Structured Data Extraction with LLM JSON Schemas

This is part 2 of the AI Recruiting Pipeline Epic.

The traditional approach to LLM extraction is prompting for prose and parsing it:

Extract the shift from this job description. Return "1st", "2nd", "3rd", or "Varies".

This fails in production because LLMs don't follow instructions precisely. They add context, hedging, or explanation:

"Based on the description mentioning 'day shift hours', this appears to be a 1st shift position."

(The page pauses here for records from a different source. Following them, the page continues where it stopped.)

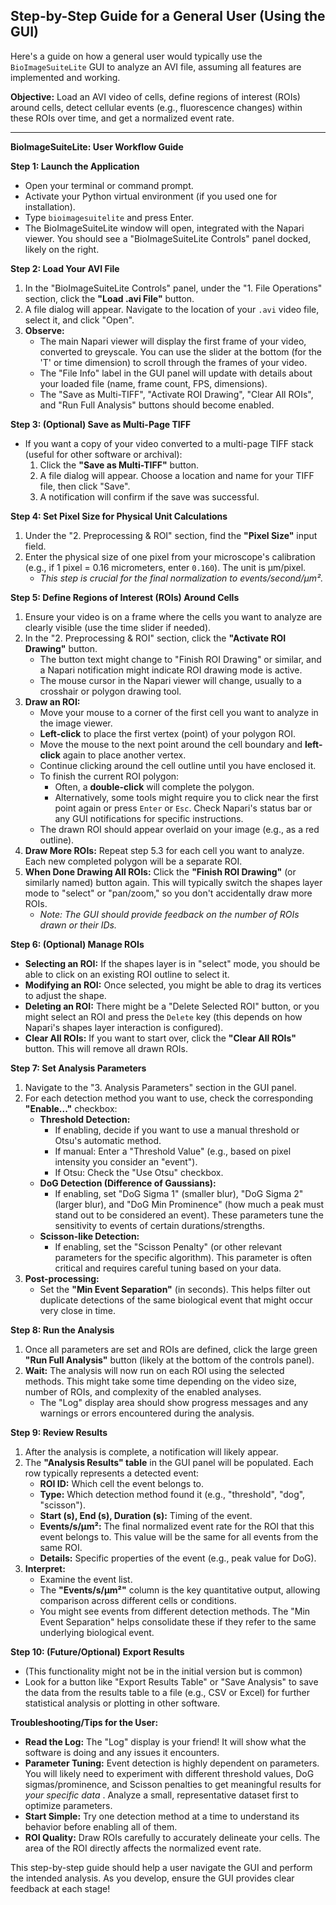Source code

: 

## Step-by-Step Guide for a General User (Using the GUI)

Here's a guide on how a general user would typically use the `BioImageSuiteLite` GUI to analyze an AVI file, assuming all features are implemented and working.

**Objective:** Load an AVI video of cells, define regions of interest (ROIs) around cells, detect cellular events (e.g., fluorescence changes) within these ROIs over time, and get a normalized event rate.

---

**BioImageSuiteLite: User Workflow Guide**

**Step 1: Launch the Application**

* Open your terminal or command prompt.
* Activate your Python virtual environment (if you used one for installation).
* Type `bioimagesuitelite` and press Enter.
* The BioImageSuiteLite window will open, integrated with the Napari viewer. You should see a "BioImageSuiteLite Controls" panel docked, likely on the right.

**Step 2: Load Your AVI File**

1. In the "BioImageSuiteLite Controls" panel, under the "1. File Operations" section, click the **"Load .avi File"** button.
2. A file dialog will appear. Navigate to the location of your `.avi` video file, select it, and click "Open".
3. **Observe:**
   * The main Napari viewer will display the first frame of your video, converted to greyscale. You can use the slider at the bottom (for the 'T' or time dimension) to scroll through the frames of your video.
   * The "File Info" label in the GUI panel will update with details about your loaded file (name, frame count, FPS, dimensions).
   * The "Save as Multi-TIFF", "Activate ROI Drawing", "Clear All ROIs", and "Run Full Analysis" buttons should become enabled.

**Step 3: (Optional) Save as Multi-Page TIFF**

* If you want a copy of your video converted to a multi-page TIFF stack (useful for other software or archival):
  1. Click the **"Save as Multi-TIFF"** button.
  2. A file dialog will appear. Choose a location and name for your TIFF file, then click "Save".
  3. A notification will confirm if the save was successful.

**Step 4: Set Pixel Size for Physical Unit Calculations**

1. Under the "2. Preprocessing & ROI" section, find the **"Pixel Size"** input field.
2. Enter the physical size of one pixel from your microscope's calibration (e.g., if 1 pixel = 0.16 micrometers, enter `0.160`). The unit is µm/pixel.
   * *This step is crucial for the final normalization to events/second/µm².*

**Step 5: Define Regions of Interest (ROIs) Around Cells**

1. Ensure your video is on a frame where the cells you want to analyze are clearly visible (use the time slider if needed).
2. In the "2. Preprocessing & ROI" section, click the **"Activate ROI Drawing"** button.
   * The button text might change to "Finish ROI Drawing" or similar, and a Napari notification might indicate ROI drawing mode is active.
   * The mouse cursor in the Napari viewer will change, usually to a crosshair or polygon drawing tool.
3. **Draw an ROI:**
   * Move your mouse to a corner of the first cell you want to analyze in the image viewer.
   * **Left-click** to place the first vertex (point) of your polygon ROI.
   * Move the mouse to the next point around the cell boundary and **left-click** again to place another vertex.
   * Continue clicking around the cell outline until you have enclosed it.
   * To finish the current ROI polygon:
     * Often, a **double-click** will complete the polygon.
     * Alternatively, some tools might require you to click near the first point again or press `Enter` or `Esc`. Check Napari's status bar or any GUI notifications for specific instructions.
   * The drawn ROI should appear overlaid on your image (e.g., as a red outline).
4. **Draw More ROIs:** Repeat step 5.3 for each cell you want to analyze. Each new completed polygon will be a separate ROI.
5. **When Done Drawing All ROIs:** Click the **"Finish ROI Drawing"** (or similarly named) button again. This will typically switch the shapes layer mode to "select" or "pan/zoom," so you don't accidentally draw more ROIs.
   * *Note: The GUI should provide feedback on the number of ROIs drawn or their IDs.*

**Step 6: (Optional) Manage ROIs**

* **Selecting an ROI:** If the shapes layer is in "select" mode, you should be able to click on an existing ROI outline to select it.
* **Modifying an ROI:** Once selected, you might be able to drag its vertices to adjust the shape.
* **Deleting an ROI:** There might be a "Delete Selected ROI" button, or you might select an ROI and press the `Delete` key (this depends on how Napari's shapes layer interaction is configured).
* **Clear All ROIs:** If you want to start over, click the **"Clear All ROIs"** button. This will remove all drawn ROIs.

**Step 7: Set Analysis Parameters**

1. Navigate to the "3. Analysis Parameters" section in the GUI panel.
2. For each detection method you want to use, check the corresponding **"Enable..."** checkbox:
   * **Threshold Detection:**
     * If enabling, decide if you want to use a manual threshold or Otsu's automatic method.
     * If manual: Enter a "Threshold Value" (e.g., based on pixel intensity you consider an "event").
     * If Otsu: Check the "Use Otsu" checkbox.
   * **DoG Detection (Difference of Gaussians):**
     * If enabling, set "DoG Sigma 1" (smaller blur), "DoG Sigma 2" (larger blur), and "DoG Min Prominence" (how much a peak must stand out to be considered an event). These parameters tune the sensitivity to events of certain durations/strengths.
   * **Scisson-like Detection:**
     * If enabling, set the "Scisson Penalty" (or other relevant parameters for the specific algorithm). This parameter is often critical and requires careful tuning based on your data.
3. **Post-processing:**
   * Set the **"Min Event Separation"** (in seconds). This helps filter out duplicate detections of the same biological event that might occur very close in time.

**Step 8: Run the Analysis**

1. Once all parameters are set and ROIs are defined, click the large green **"Run Full Analysis"** button (likely at the bottom of the controls panel).
2. **Wait:** The analysis will now run on each ROI using the selected methods. This might take some time depending on the video size, number of ROIs, and complexity of the enabled analyses.
   * The "Log" display area should show progress messages and any warnings or errors encountered during the analysis.

**Step 9: Review Results**

1. After the analysis is complete, a notification will likely appear.
2. The **"Analysis Results" table** in the GUI panel will be populated. Each row typically represents a detected event:
   * **ROI ID:** Which cell the event belongs to.
   * **Type:** Which detection method found it (e.g., "threshold", "dog", "scisson").
   * **Start (s), End (s), Duration (s):** Timing of the event.
   * **Events/s/µm²:** The final normalized event rate for the ROI that this event belongs to. This value will be the same for all events from the same ROI.
   * **Details:** Specific properties of the event (e.g., peak value for DoG).
3. **Interpret:**
   * Examine the event list.
   * The **"Events/s/µm²"** column is the key quantitative output, allowing comparison across different cells or conditions.
   * You might see events from different detection methods. The "Min Event Separation" helps consolidate these if they refer to the same underlying biological event.

**Step 10: (Future/Optional) Export Results**

* (This functionality might not be in the initial version but is common)
* Look for a button like "Export Results Table" or "Save Analysis" to save the data from the results table to a file (e.g., CSV or Excel) for further statistical analysis or plotting in other software.

**Troubleshooting/Tips for the User:**

* **Read the Log:** The "Log" display is your friend! It will show what the software is doing and any issues it encounters.
* **Parameter Tuning:** Event detection is highly dependent on parameters. You will likely need to experiment with different threshold values, DoG sigmas/prominence, and Scisson penalties to get meaningful results for  *your specific data* . Analyze a small, representative dataset first to optimize parameters.
* **Start Simple:** Try one detection method at a time to understand its behavior before enabling all of them.
* **ROI Quality:** Draw ROIs carefully to accurately delineate your cells. The area of the ROI directly affects the normalized event rate.

This step-by-step guide should help a user navigate the GUI and perform the intended analysis. As you develop, ensure the GUI provides clear feedback at each stage!
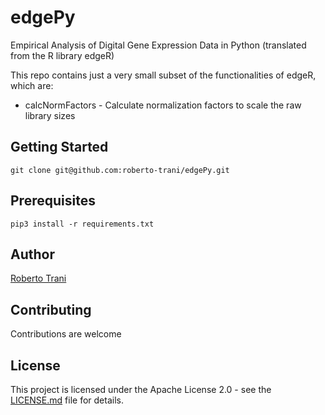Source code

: # edgePy
Empirical Analysis of Digital Gene Expression Data in Python (translated from the R library edgeR)

This repo contains just a very small subset of the functionalities of edgeR, which are:
- calcNormFactors - Calculate normalization factors to scale the raw library sizes

## Getting Started
`git clone git@github.com:roberto-trani/edgePy.git`

## Prerequisites
`pip3 install -r requirements.txt`

## Author
[Roberto Trani](https://github.com/roberto-trani)

## Contributing
Contributions are welcome

## License
This project is licensed under the Apache License 2.0 - see the [LICENSE.md](https://github.com/roberto-trani/edgePy/blob/master/LICENSE) file for details.
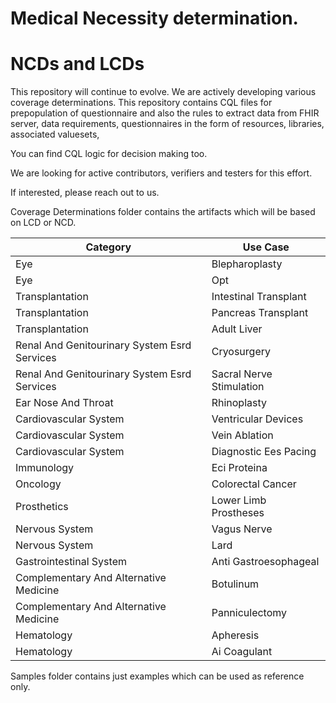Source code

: 
# Medical Necessity determination.
# NCDs and LCDs

This repository will continue to evolve. We are actively developing various coverage determinations. This repository contains CQL files for prepopulation of questionnaire and also the rules to extract data from FHIR server, data requirements, questionnaires in the form of resources, libraries, associated valuesets, 

You can find CQL logic for decision making too.

We are looking for active contributors, verifiers and testers for this effort.

If interested, please reach out to us. 

Coverage Determinations folder contains the artifacts which will be based on LCD or NCD.



Category|Use Case
--------|--------
Eye | Blepharoplasty
Eye | Opt
Transplantation | Intestinal Transplant
Transplantation | Pancreas Transplant
Transplantation | Adult Liver
Renal And Genitourinary System Esrd Services | Cryosurgery
Renal And Genitourinary System Esrd Services | Sacral Nerve Stimulation
Ear Nose And Throat | Rhinoplasty
Cardiovascular System | Ventricular Devices
Cardiovascular System | Vein Ablation
Cardiovascular System | Diagnostic Ees Pacing
Immunology | Eci Proteina
Oncology | Colorectal Cancer
Prosthetics | Lower Limb Prostheses
Nervous System | Vagus Nerve
Nervous System | Lard
Gastrointestinal System | Anti Gastroesophageal
Complementary And Alternative Medicine | Botulinum
Complementary And Alternative Medicine | Panniculectomy
Hematology | Apheresis
Hematology | Ai Coagulant



Samples folder contains just examples which can be used as reference only.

Now you're parsing natural language output to extract structured data — exactly what you were trying to avoid.

JSON Schemas Fix This

OpenAI's structured outputs enforce a schema on the response. The model can only return valid JSON matching your specification:

def response_format
  {
    type: "json_schema",
    json_schema: {
      name: "job_description_schema",
      strict: true,
      schema: {
        type: "object",
        properties: {
          shift: {
            type: "string",
            enum: ["1st", "2nd", "3rd", "Varies", "Unknown"]
          },
          hours_per_week: {
            type: ["integer", "null"]
          },
          benefit_eligible: {
            type: "boolean"
          }
        },
        required: ["shift", "hours_per_week", "benefit_eligible"],
        additionalProperties: false
      }
    }
  }
end

The response is guaranteed to be valid JSON with exactly the structure you need. Parse it directly into your domain:

result = JSON.parse(provider.content)
job_listing.update!(
  shift: result["shift"],
  hours_per_week: result["hours_per_week"],
  benefit_eligible: result["benefit_eligible"]
)

Designing the Schema

Schema design determines extraction quality. Key principles:

1. Use Enums for Categorical Fields

{
  type: "string",
  enum: ["Full-time", "Part-time", "PRN", "None", "Unknown"]
}

The model must pick from your options. No creative interpretations.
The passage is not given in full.